BEGIN Material for the task

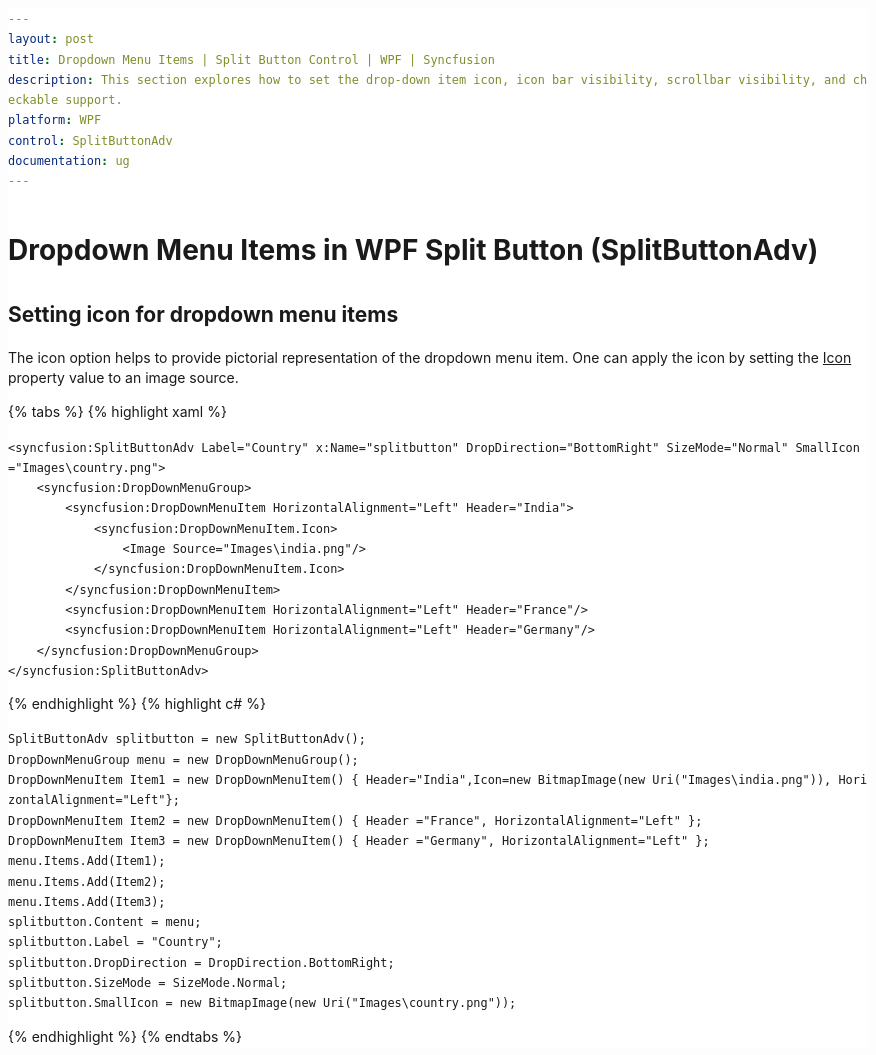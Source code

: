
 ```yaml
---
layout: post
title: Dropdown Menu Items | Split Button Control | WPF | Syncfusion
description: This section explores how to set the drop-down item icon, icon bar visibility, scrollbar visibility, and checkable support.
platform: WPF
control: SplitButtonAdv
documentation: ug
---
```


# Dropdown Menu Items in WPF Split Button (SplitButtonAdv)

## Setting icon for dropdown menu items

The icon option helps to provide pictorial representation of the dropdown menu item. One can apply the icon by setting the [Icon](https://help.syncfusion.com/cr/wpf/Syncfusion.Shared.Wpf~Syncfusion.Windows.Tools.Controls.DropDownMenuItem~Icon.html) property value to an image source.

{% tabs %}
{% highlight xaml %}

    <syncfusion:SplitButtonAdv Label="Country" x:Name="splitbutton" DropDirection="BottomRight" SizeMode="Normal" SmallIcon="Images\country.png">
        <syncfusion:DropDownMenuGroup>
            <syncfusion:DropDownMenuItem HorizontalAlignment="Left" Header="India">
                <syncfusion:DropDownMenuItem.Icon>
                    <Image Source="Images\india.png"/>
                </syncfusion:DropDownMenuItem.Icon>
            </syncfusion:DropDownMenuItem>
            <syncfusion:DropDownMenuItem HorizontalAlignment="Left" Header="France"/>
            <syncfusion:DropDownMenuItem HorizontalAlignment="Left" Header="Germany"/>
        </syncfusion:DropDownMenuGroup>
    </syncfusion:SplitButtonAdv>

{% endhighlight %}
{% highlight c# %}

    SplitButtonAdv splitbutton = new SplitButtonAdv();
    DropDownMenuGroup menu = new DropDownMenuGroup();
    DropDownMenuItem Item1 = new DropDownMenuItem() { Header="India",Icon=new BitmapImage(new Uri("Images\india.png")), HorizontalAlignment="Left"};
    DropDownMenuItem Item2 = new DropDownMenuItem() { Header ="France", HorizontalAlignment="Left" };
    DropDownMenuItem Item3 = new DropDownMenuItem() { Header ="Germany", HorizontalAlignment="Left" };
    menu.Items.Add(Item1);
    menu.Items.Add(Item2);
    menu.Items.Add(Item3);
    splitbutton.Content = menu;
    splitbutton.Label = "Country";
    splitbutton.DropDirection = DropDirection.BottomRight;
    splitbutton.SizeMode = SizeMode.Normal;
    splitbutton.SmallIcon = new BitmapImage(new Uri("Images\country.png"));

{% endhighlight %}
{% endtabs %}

END Material for the task
BEGIN Material for the task

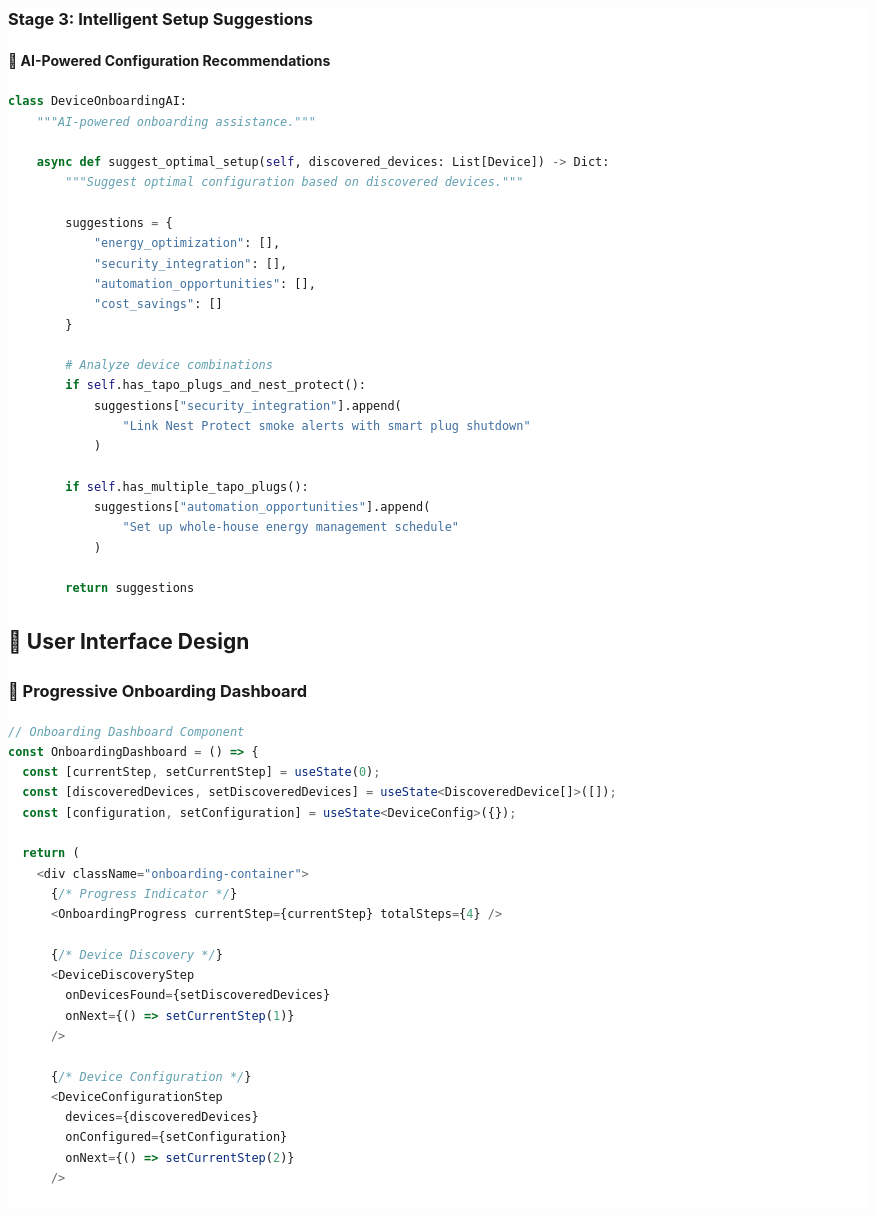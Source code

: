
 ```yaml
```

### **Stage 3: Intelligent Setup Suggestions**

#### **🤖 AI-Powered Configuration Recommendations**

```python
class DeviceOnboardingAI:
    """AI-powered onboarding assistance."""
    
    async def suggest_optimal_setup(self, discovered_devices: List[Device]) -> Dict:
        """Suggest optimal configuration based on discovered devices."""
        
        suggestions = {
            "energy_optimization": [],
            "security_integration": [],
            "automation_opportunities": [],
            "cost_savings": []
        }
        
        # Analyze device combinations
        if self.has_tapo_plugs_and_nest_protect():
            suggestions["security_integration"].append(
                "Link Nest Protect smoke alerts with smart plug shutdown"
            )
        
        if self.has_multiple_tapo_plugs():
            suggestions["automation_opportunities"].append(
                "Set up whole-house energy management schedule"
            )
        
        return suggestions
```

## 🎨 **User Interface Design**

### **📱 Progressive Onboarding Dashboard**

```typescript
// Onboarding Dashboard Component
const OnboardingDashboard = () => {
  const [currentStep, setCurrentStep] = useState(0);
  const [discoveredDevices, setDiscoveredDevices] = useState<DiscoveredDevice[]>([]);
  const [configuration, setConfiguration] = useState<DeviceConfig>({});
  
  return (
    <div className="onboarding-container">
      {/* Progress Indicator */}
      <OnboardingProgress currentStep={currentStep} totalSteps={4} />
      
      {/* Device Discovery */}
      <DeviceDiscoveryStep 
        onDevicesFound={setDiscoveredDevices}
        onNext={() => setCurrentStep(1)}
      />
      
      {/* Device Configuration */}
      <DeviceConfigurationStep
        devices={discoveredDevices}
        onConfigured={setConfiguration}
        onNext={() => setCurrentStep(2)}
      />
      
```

END Material for the task
BEGIN Material for the task

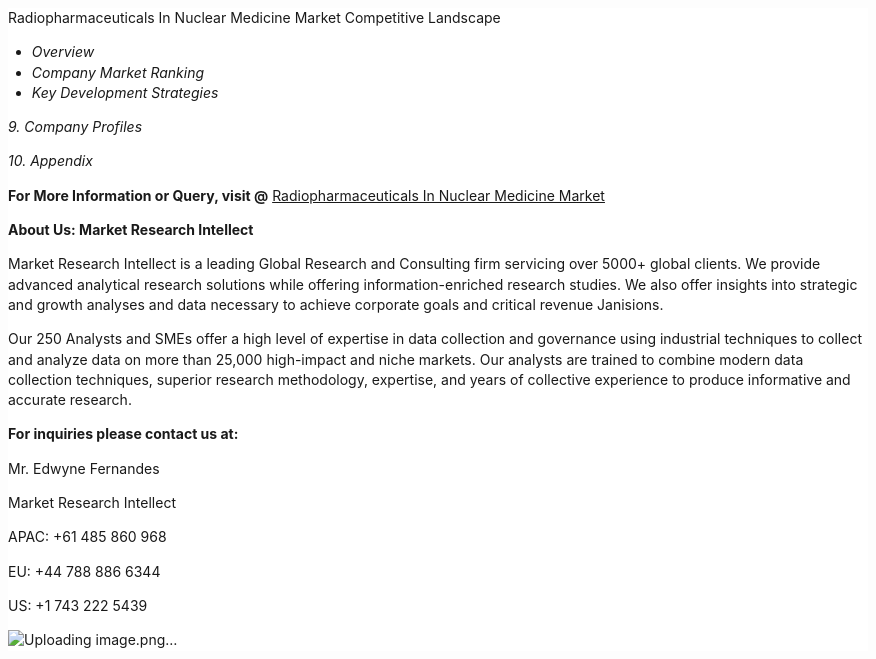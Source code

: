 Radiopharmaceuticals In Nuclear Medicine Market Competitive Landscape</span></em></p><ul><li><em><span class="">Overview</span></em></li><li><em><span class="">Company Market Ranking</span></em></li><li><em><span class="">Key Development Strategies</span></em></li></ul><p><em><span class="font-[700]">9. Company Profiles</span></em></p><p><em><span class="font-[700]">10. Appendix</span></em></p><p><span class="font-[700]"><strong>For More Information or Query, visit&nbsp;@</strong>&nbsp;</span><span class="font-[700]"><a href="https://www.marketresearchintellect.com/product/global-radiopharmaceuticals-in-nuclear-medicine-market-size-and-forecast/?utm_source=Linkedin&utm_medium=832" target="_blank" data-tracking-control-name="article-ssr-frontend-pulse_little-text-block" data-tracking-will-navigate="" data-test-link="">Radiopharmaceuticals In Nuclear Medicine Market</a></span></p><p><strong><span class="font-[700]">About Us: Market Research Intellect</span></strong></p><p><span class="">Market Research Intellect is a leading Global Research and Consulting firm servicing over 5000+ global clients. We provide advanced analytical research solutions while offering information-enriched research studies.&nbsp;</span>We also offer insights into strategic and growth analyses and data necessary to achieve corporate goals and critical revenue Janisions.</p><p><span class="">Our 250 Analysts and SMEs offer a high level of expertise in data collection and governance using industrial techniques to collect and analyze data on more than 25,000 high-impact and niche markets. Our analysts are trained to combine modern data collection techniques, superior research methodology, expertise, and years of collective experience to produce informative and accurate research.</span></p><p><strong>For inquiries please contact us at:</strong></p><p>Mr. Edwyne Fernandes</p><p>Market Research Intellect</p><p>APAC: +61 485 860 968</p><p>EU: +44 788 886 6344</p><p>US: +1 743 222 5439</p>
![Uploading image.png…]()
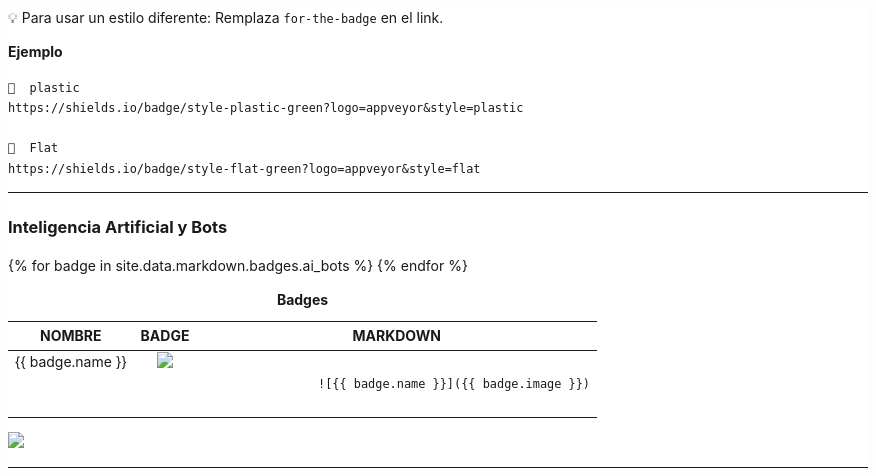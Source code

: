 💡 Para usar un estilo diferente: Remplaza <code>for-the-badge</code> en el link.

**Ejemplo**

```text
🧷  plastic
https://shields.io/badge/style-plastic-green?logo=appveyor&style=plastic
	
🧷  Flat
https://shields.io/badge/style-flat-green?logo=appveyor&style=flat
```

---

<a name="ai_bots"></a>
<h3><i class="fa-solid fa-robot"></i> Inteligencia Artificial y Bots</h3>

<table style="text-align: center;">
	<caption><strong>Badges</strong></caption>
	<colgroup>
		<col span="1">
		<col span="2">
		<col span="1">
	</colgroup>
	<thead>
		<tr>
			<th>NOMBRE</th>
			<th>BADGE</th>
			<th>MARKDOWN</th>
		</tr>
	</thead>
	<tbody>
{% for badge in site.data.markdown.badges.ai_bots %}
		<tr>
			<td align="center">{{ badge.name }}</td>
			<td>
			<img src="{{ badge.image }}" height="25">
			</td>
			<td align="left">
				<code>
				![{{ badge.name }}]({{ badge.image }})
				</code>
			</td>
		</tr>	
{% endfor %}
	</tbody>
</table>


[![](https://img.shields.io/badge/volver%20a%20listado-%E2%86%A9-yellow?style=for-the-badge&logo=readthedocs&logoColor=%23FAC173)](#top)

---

END Material for the task

Instructions for the task: If a line in the entries above has the word "Images", copy it.

Result of the exercise:
    <syncfusion:SplitButtonAdv Label="Country" x:Name="splitbutton" DropDirection="BottomRight" SizeMode="Normal" SmallIcon="Images\country.png">
                    <Image Source="Images\india.png"/>
    DropDownMenuItem Item1 = new DropDownMenuItem() { Header="India",Icon=new BitmapImage(new Uri("Images\india.png")), HorizontalAlignment="Left"};
    splitbutton.SmallIcon = new BitmapImage(new Uri("Images\country.png"));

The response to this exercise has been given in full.